Friday, Oct. 12, 2012
Observations on a ride from Kalambaka to Kastraki Village

We started the day with a coach ride across the plain of Thessaly, past Mont Brallos and through a landscape studded with rocky pinnacles to Kalambaka. First, we descended toward the Plain of Apollo below Delphi, toward the Gulf. Pines, sycamore (plane trees), cypresses, all of mother nature is incredibly aromatic in Greece, especially the thyme which is why the honey from Mt. Parnassus is so delicious.

There are literally thousands of olive trees alive even after living 1000 years, all wild but cultivated. The trees do not need much water but require special handling at harvest. There’s something called “Mastique” which is a kind of delicious aromatic resin used in treats, chewing gum and flavoring for cakes that comes from these trees.

monasteries on Meteora crags

While en route, Maria gave us some background on Mt. Olympus. The story goes that the gods “strolled down from above” and coupled with mortals. Zeus & Danaë (Argos) produced Theseus. Zeus & Europa in Crete produced Minos. Their progeny became the “Heroes.” The only characteristic that separated gods from men is that the gods were eternally young. Homer created the epithets that characterized each. Because Pan was half man and half goat he was very ugly but popular because he played the flute divinely. “Pan” and “pandemonium” come from the name Pan, because of his tricks, e.g., letting loose animals in the night. Just as our guide Maria recounted this, we looked out the window and there were cows wandering onto the road!

Greece is the third most mountainous country in Europe after Norway and Albania. Our guide describes how poles along the highway measure the depth of snow in winder. The road signs are all in Greek and English.
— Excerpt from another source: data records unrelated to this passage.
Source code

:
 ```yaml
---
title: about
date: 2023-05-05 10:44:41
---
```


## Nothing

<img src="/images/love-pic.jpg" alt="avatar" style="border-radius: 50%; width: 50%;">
We left Parnassus and now are approaching another mountain range called Brallus. From here we can see the Aegean Sea as well as giant photovoltaic panels and wind turbines. It seems that Greece too is making strides in reducing their carbon emissions.

The bus stops and we break for lunch outside of Lamia, in the Plain of Thessaly. Thessaly Plain is very fertile and considered the breadbasket of central and mainland Greece. A few hours later we arrived at the Meteora Hotel in the Kastraki Village. The owner, Kosta, is married to a woman from Poland, expecting their second child to join their 8 year old son. The man at the reception desk, Sofiri, seems to take care of a wide range of jobs to keep things running smoothly here.

The hotel appears to be a fairly recent with a large resort-conference center, spacious dining room, several terraces and a beautiful outdoor swimming pool. The decor is modern, attractive, and features warm creamsicle colors including the lampshades in the bedroom. As usual, the light is too dim for bedtime reading and the bath and bedroom isn’t really adequate for applying make up, either. Ahhh… the perennial complaint of lucky women on otherwise wonderful trips!

Dawn's Greece Adventure

The hotel chef prides herself on her considerable culinary skills and set forth an incredibly array of foods for breakfast, including a huge assortment of baked goods that she prepared in the wee hours of dawn. I hope the economy doesn’t harm their chance of success with this business. The next day a sizable group of Asians arrived which is encouraging.

My friend Ann from Black Point, Ct led a few hardy souls in water aerobics in the pool. The gathering clouds and light breeze was too cool to tempt me.